Security Best Practices Implementation

• HTTPS everywhere via Traefik; HSTS enabled (secure-headers middleware).
• OAuth2 Authorization Code with PKCE for public clients.
• Access Tokens short-lived (15m); Refresh Tokens long-lived (30d, rotation + reuse detection).
• 2FA enabled: TOTP and WebAuthn platform authenticators.
• Password policies in Keycloak: length ≥ 12, uppercase/lowercase/digits/specials, history=5, not contains username/email.
• Rate limiting on /auth/* endpoints and login attempts; IP-based + user-based.
• Brute-force protection in Keycloak enabled.
• JWT validation with JWKS caching in Redis; enforce iss, aud, exp, azp.
• RBAC enforced both in gateway (coarse) and services (fine); ABAC via tenant_id claims.
• Sensitive cookies set as HttpOnly, Secure, SameSite=None, scoped to .portugalodyssey.pt.
• Key rotation: configure Keycloak to rotate signing keys periodically; services tolerate kid changes.

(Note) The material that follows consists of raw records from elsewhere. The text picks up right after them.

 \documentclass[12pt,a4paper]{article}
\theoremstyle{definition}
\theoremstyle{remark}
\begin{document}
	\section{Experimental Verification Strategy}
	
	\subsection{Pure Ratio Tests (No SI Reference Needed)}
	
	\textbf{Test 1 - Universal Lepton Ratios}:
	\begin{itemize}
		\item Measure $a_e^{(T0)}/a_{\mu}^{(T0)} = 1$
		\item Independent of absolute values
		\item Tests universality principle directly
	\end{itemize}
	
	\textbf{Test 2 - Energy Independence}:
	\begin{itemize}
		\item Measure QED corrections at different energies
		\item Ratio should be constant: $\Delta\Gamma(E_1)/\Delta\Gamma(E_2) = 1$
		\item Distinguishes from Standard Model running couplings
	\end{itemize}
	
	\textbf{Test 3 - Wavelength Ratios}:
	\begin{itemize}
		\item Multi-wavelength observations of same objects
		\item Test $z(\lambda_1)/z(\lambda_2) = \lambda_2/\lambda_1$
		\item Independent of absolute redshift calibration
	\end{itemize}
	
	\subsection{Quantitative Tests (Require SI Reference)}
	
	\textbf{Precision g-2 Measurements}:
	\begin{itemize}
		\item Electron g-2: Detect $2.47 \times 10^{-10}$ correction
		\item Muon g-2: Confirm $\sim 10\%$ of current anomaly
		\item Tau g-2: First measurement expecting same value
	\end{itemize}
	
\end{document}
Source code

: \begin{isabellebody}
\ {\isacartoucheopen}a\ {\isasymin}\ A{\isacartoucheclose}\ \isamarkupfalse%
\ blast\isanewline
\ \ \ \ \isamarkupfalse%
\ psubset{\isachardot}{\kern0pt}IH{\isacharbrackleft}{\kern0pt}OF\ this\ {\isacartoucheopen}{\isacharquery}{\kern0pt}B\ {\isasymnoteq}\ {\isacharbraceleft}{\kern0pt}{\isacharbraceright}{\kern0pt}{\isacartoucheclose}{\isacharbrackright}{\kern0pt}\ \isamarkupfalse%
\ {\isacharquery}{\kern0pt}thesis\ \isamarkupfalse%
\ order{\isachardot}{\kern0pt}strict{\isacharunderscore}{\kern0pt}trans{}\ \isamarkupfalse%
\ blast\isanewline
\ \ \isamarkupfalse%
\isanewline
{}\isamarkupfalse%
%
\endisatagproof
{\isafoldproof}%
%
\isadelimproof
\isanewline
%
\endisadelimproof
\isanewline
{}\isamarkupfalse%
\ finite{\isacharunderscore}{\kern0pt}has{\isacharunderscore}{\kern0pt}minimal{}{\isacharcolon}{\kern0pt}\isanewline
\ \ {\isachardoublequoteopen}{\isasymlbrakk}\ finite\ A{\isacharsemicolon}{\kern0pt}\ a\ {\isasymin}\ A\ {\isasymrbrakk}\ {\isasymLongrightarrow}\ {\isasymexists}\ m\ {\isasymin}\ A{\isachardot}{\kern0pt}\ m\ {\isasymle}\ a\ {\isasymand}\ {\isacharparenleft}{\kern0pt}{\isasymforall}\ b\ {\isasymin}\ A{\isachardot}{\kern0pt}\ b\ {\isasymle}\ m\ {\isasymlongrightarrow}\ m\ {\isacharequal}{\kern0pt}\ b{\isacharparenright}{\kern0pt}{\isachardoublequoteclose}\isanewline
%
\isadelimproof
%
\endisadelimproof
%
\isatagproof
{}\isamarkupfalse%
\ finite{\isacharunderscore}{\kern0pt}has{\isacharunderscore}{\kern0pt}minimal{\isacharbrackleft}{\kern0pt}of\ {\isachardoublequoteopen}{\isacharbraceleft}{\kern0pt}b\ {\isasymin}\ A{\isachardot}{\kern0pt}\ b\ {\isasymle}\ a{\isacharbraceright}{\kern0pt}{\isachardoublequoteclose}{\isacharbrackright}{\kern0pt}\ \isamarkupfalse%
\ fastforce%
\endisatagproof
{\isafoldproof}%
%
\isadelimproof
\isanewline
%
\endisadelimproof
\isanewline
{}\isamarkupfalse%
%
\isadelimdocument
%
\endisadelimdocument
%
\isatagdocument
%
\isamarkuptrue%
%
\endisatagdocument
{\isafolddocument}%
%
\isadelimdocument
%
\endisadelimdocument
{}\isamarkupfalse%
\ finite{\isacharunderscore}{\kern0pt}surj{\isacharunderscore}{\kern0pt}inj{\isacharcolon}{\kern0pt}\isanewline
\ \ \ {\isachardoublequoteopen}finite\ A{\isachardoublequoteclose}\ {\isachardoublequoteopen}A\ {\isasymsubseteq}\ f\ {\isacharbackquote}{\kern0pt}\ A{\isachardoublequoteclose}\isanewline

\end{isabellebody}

• Secret management: Do not commit secrets; use .env per environment and consider Sealed Secrets / Vault in future.
• Logging: Never log tokens or PII; add request IDs; integrate with centralized logging.
• CSP headers and security headers via Traefik dynamic config.
• Database: least privilege users per DB (init-multiple-databases.sh creates service-specific users); schema iam with strict FK.
• Backups: Postgres dumps and Keycloak realm export scheduled; secure S3 / MinIO bucket.